* **YOUR GOAL**: The answer must be an exact copy of the records, with every picture removed.

* **DATASET EXTRACT**:
════════

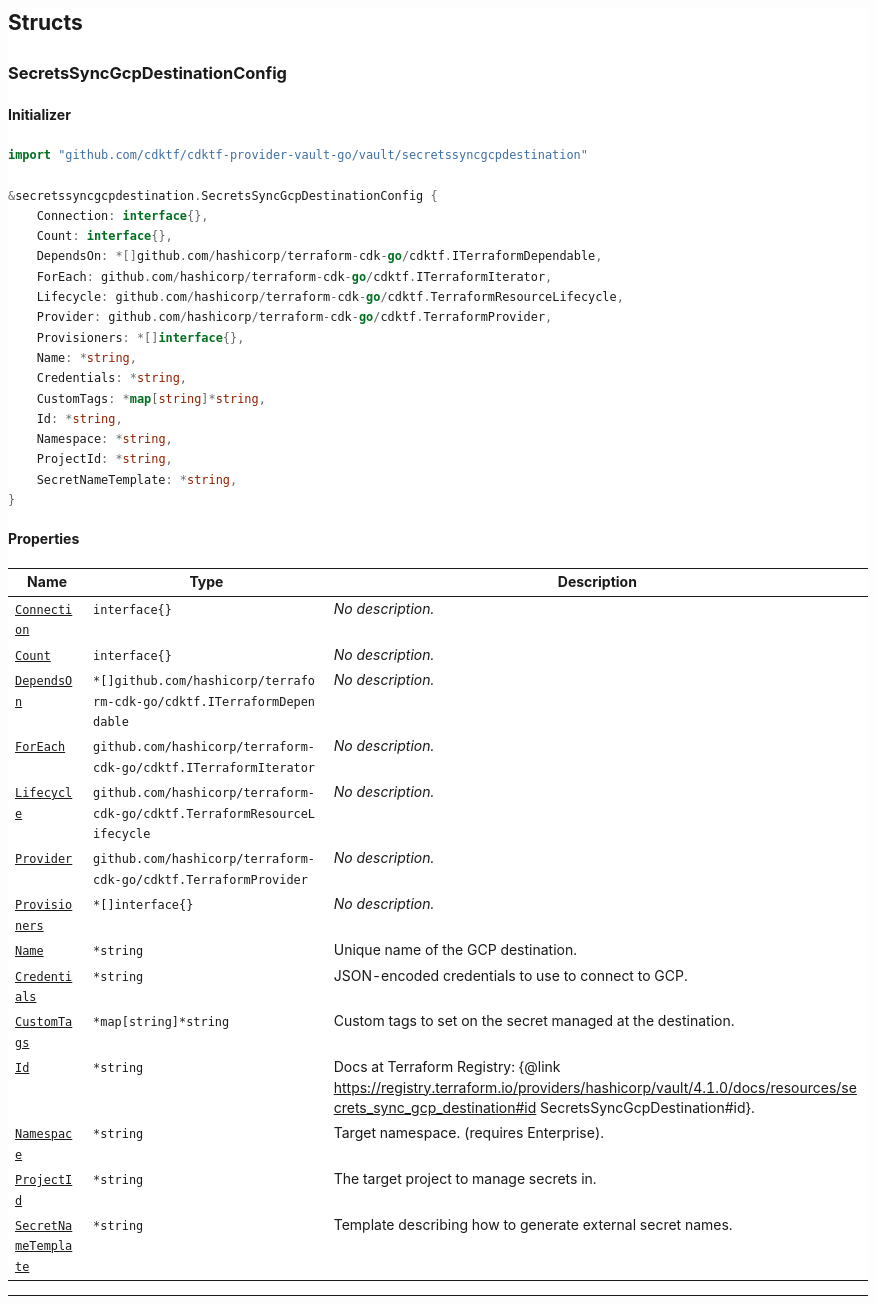 ## Structs <a name="Structs" id="Structs"></a>

### SecretsSyncGcpDestinationConfig <a name="SecretsSyncGcpDestinationConfig" id="@cdktf/provider-vault.secretsSyncGcpDestination.SecretsSyncGcpDestinationConfig"></a>

#### Initializer <a name="Initializer" id="@cdktf/provider-vault.secretsSyncGcpDestination.SecretsSyncGcpDestinationConfig.Initializer"></a>

```go
import "github.com/cdktf/cdktf-provider-vault-go/vault/secretssyncgcpdestination"

&secretssyncgcpdestination.SecretsSyncGcpDestinationConfig {
	Connection: interface{},
	Count: interface{},
	DependsOn: *[]github.com/hashicorp/terraform-cdk-go/cdktf.ITerraformDependable,
	ForEach: github.com/hashicorp/terraform-cdk-go/cdktf.ITerraformIterator,
	Lifecycle: github.com/hashicorp/terraform-cdk-go/cdktf.TerraformResourceLifecycle,
	Provider: github.com/hashicorp/terraform-cdk-go/cdktf.TerraformProvider,
	Provisioners: *[]interface{},
	Name: *string,
	Credentials: *string,
	CustomTags: *map[string]*string,
	Id: *string,
	Namespace: *string,
	ProjectId: *string,
	SecretNameTemplate: *string,
}
```

#### Properties <a name="Properties" id="Properties"></a>

| **Name** | **Type** | **Description** |
| --- | --- | --- |
| <code><a href="#@cdktf/provider-vault.secretsSyncGcpDestination.SecretsSyncGcpDestinationConfig.property.connection">Connection</a></code> | <code>interface{}</code> | *No description.* |
| <code><a href="#@cdktf/provider-vault.secretsSyncGcpDestination.SecretsSyncGcpDestinationConfig.property.count">Count</a></code> | <code>interface{}</code> | *No description.* |
| <code><a href="#@cdktf/provider-vault.secretsSyncGcpDestination.SecretsSyncGcpDestinationConfig.property.dependsOn">DependsOn</a></code> | <code>*[]github.com/hashicorp/terraform-cdk-go/cdktf.ITerraformDependable</code> | *No description.* |
| <code><a href="#@cdktf/provider-vault.secretsSyncGcpDestination.SecretsSyncGcpDestinationConfig.property.forEach">ForEach</a></code> | <code>github.com/hashicorp/terraform-cdk-go/cdktf.ITerraformIterator</code> | *No description.* |
| <code><a href="#@cdktf/provider-vault.secretsSyncGcpDestination.SecretsSyncGcpDestinationConfig.property.lifecycle">Lifecycle</a></code> | <code>github.com/hashicorp/terraform-cdk-go/cdktf.TerraformResourceLifecycle</code> | *No description.* |
| <code><a href="#@cdktf/provider-vault.secretsSyncGcpDestination.SecretsSyncGcpDestinationConfig.property.provider">Provider</a></code> | <code>github.com/hashicorp/terraform-cdk-go/cdktf.TerraformProvider</code> | *No description.* |
| <code><a href="#@cdktf/provider-vault.secretsSyncGcpDestination.SecretsSyncGcpDestinationConfig.property.provisioners">Provisioners</a></code> | <code>*[]interface{}</code> | *No description.* |
| <code><a href="#@cdktf/provider-vault.secretsSyncGcpDestination.SecretsSyncGcpDestinationConfig.property.name">Name</a></code> | <code>*string</code> | Unique name of the GCP destination. |
| <code><a href="#@cdktf/provider-vault.secretsSyncGcpDestination.SecretsSyncGcpDestinationConfig.property.credentials">Credentials</a></code> | <code>*string</code> | JSON-encoded credentials to use to connect to GCP. |
| <code><a href="#@cdktf/provider-vault.secretsSyncGcpDestination.SecretsSyncGcpDestinationConfig.property.customTags">CustomTags</a></code> | <code>*map[string]*string</code> | Custom tags to set on the secret managed at the destination. |
| <code><a href="#@cdktf/provider-vault.secretsSyncGcpDestination.SecretsSyncGcpDestinationConfig.property.id">Id</a></code> | <code>*string</code> | Docs at Terraform Registry: {@link https://registry.terraform.io/providers/hashicorp/vault/4.1.0/docs/resources/secrets_sync_gcp_destination#id SecretsSyncGcpDestination#id}. |
| <code><a href="#@cdktf/provider-vault.secretsSyncGcpDestination.SecretsSyncGcpDestinationConfig.property.namespace">Namespace</a></code> | <code>*string</code> | Target namespace. (requires Enterprise). |
| <code><a href="#@cdktf/provider-vault.secretsSyncGcpDestination.SecretsSyncGcpDestinationConfig.property.projectId">ProjectId</a></code> | <code>*string</code> | The target project to manage secrets in. |
| <code><a href="#@cdktf/provider-vault.secretsSyncGcpDestination.SecretsSyncGcpDestinationConfig.property.secretNameTemplate">SecretNameTemplate</a></code> | <code>*string</code> | Template describing how to generate external secret names. |

---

════════

* **SOLUTION FOR THIS PROBLEM**:
 ## Structs <a name="Structs" id="Structs"></a>

### SecretsSyncGcpDestinationConfig <a name="SecretsSyncGcpDestinationConfig" id="@cdktf/provider-vault.secretsSyncGcpDestination.SecretsSyncGcpDestinationConfig"></a>

#### Initializer <a name="Initializer" id="@cdktf/provider-vault.secretsSyncGcpDestination.SecretsSyncGcpDestinationConfig.Initializer"></a>

```go
import "github.com/cdktf/cdktf-provider-vault-go/vault/secretssyncgcpdestination"

&secretssyncgcpdestination.SecretsSyncGcpDestinationConfig {
	Connection: interface{},
	Count: interface{},
	DependsOn: *[]github.com/hashicorp/terraform-cdk-go/cdktf.ITerraformDependable,
	ForEach: github.com/hashicorp/terraform-cdk-go/cdktf.ITerraformIterator,
	Lifecycle: github.com/hashicorp/terraform-cdk-go/cdktf.TerraformResourceLifecycle,
	Provider: github.com/hashicorp/terraform-cdk-go/cdktf.TerraformProvider,
	Provisioners: *[]interface{},
	Name: *string,
	Credentials: *string,
	CustomTags: *map[string]*string,
	Id: *string,
	Namespace: *string,
	ProjectId: *string,
	SecretNameTemplate: *string,
}
```

#### Properties <a name="Properties" id="Properties"></a>

| **Name** | **Type** | **Description** |
| --- | --- | --- |
| <code><a href="#@cdktf/provider-vault.secretsSyncGcpDestination.SecretsSyncGcpDestinationConfig.property.connection">Connection</a></code> | <code>interface{}</code> | *No description.* |
| <code><a href="#@cdktf/provider-vault.secretsSyncGcpDestination.SecretsSyncGcpDestinationConfig.property.count">Count</a></code> | <code>interface{}</code> | *No description.* |
| <code><a href="#@cdktf/provider-vault.secretsSyncGcpDestination.SecretsSyncGcpDestinationConfig.property.dependsOn">DependsOn</a></code> | <code>*[]github.com/hashicorp/terraform-cdk-go/cdktf.ITerraformDependable</code> | *No description.* |
| <code><a href="#@cdktf/provider-vault.secretsSyncGcpDestination.SecretsSyncGcpDestinationConfig.property.forEach">ForEach</a></code> | <code>github.com/hashicorp/terraform-cdk-go/cdktf.ITerraformIterator</code> | *No description.* |
| <code><a href="#@cdktf/provider-vault.secretsSyncGcpDestination.SecretsSyncGcpDestinationConfig.property.lifecycle">Lifecycle</a></code> | <code>github.com/hashicorp/terraform-cdk-go/cdktf.TerraformResourceLifecycle</code> | *No description.* |
| <code><a href="#@cdktf/provider-vault.secretsSyncGcpDestination.SecretsSyncGcpDestinationConfig.property.provider">Provider</a></code> | <code>github.com/hashicorp/terraform-cdk-go/cdktf.TerraformProvider</code> | *No description.* |
| <code><a href="#@cdktf/provider-vault.secretsSyncGcpDestination.SecretsSyncGcpDestinationConfig.property.provisioners">Provisioners</a></code> | <code>*[]interface{}</code> | *No description.* |
| <code><a href="#@cdktf/provider-vault.secretsSyncGcpDestination.SecretsSyncGcpDestinationConfig.property.name">Name</a></code> | <code>*string</code> | Unique name of the GCP destination. |
| <code><a href="#@cdktf/provider-vault.secretsSyncGcpDestination.SecretsSyncGcpDestinationConfig.property.credentials">Credentials</a></code> | <code>*string</code> | JSON-encoded credentials to use to connect to GCP. |
| <code><a href="#@cdktf/provider-vault.secretsSyncGcpDestination.SecretsSyncGcpDestinationConfig.property.customTags">CustomTags</a></code> | <code>*map[string]*string</code> | Custom tags to set on the secret managed at the destination. |
| <code><a href="#@cdktf/provider-vault.secretsSyncGcpDestination.SecretsSyncGcpDestinationConfig.property.id">Id</a></code> | <code>*string</code> | Docs at Terraform Registry: {@link https://registry.terraform.io/providers/hashicorp/vault/4.1.0/docs/resources/secrets_sync_gcp_destination#id SecretsSyncGcpDestination#id}. |
| <code><a href="#@cdktf/provider-vault.secretsSyncGcpDestination.SecretsSyncGcpDestinationConfig.property.namespace">Namespace</a></code> | <code>*string</code> | Target namespace. (requires Enterprise). |
| <code><a href="#@cdktf/provider-vault.secretsSyncGcpDestination.SecretsSyncGcpDestinationConfig.property.projectId">ProjectId</a></code> | <code>*string</code> | The target project to manage secrets in. |
| <code><a href="#@cdktf/provider-vault.secretsSyncGcpDestination.SecretsSyncGcpDestinationConfig.property.secretNameTemplate">SecretNameTemplate</a></code> | <code>*string</code> | Template describing how to generate external secret names. |

---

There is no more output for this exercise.